Full-year revenue guidance was cut and missed estimates

DoubleVerify did manage to post 15% year-over-year revenue growth in its first quarter and beat the consensus prognosticator estimate for that line item. The dynamic on the bottom line wasn't great, however, with the company reporting a decline in net income and delivering a whiff on the average prognosticator forecast.

More uncomfortably for the ever-forward-looking stock market, DoubleVerify reduced its full-year revenue guidance. It's now expecting to earn $663 million to $675 million. At the midpoint of that range this would mean encouraging 17% year-over-year growth, but the collective analyst estimate is $696 million.

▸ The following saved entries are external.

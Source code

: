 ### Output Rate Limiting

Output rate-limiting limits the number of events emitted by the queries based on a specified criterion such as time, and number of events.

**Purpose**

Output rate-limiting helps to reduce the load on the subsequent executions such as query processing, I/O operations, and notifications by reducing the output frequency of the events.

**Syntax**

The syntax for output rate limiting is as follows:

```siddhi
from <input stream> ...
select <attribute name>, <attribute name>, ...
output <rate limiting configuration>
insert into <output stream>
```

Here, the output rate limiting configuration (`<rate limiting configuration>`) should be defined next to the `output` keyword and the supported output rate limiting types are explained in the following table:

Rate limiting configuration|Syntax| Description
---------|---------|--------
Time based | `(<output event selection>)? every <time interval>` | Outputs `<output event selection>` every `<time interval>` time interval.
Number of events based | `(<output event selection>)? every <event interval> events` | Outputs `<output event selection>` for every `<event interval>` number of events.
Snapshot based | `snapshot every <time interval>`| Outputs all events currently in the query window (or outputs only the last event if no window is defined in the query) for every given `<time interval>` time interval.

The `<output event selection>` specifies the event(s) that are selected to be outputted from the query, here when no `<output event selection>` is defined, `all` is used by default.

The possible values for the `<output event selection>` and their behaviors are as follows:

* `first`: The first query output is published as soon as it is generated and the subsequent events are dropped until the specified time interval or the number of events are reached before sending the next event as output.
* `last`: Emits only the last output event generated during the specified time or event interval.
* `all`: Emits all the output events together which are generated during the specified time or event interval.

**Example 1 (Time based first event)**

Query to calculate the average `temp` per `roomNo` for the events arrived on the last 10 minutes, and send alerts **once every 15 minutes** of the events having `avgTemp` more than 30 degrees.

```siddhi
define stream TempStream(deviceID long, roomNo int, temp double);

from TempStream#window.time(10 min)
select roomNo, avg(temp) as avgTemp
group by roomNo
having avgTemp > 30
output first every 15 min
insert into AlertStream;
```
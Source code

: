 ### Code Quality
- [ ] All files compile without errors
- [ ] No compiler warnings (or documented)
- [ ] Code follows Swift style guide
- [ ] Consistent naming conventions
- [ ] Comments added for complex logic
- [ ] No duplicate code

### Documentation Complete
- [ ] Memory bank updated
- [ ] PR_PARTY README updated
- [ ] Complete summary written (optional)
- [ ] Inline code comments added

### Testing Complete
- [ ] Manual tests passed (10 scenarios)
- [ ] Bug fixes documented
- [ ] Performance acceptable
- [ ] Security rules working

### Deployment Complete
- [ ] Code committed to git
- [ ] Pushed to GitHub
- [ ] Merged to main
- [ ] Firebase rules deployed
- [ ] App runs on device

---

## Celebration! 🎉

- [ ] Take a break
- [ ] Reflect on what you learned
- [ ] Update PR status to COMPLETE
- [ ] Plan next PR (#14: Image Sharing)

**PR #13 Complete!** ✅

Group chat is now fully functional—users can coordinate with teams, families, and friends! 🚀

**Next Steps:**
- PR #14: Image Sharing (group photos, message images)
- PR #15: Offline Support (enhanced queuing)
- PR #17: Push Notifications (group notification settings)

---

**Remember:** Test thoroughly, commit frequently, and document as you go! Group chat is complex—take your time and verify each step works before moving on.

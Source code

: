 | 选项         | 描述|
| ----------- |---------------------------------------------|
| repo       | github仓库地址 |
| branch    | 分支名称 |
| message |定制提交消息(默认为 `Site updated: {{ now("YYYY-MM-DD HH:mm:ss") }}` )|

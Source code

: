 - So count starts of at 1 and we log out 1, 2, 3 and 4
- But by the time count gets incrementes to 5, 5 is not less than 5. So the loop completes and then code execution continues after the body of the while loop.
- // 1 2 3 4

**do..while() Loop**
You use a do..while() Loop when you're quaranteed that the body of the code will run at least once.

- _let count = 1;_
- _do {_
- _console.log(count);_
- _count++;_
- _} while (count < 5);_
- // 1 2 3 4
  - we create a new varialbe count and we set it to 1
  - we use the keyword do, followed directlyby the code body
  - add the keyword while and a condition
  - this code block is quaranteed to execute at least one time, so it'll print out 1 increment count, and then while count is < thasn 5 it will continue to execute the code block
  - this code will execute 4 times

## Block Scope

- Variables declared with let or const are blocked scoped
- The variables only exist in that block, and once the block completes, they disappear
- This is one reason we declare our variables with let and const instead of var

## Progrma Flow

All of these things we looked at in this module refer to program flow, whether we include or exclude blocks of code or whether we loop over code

The company's guidance for its current (second) quarter is also comparatively weak, as the forecast for $152 million to $156 million doesn't quite reach the pundit consensus of $159 million.

Price target cuts and a severe downgrade

Not surprisingly, several analysts got more bearish on DoubleVerify's prospects. The most extreme reaction came from Bank of America Securities' Omar Dessouky, who double-downgraded his recommendation on the stock from buy to underperform (sell, in other words). He also drastically reduced his price target to $18 per share from his previous $45.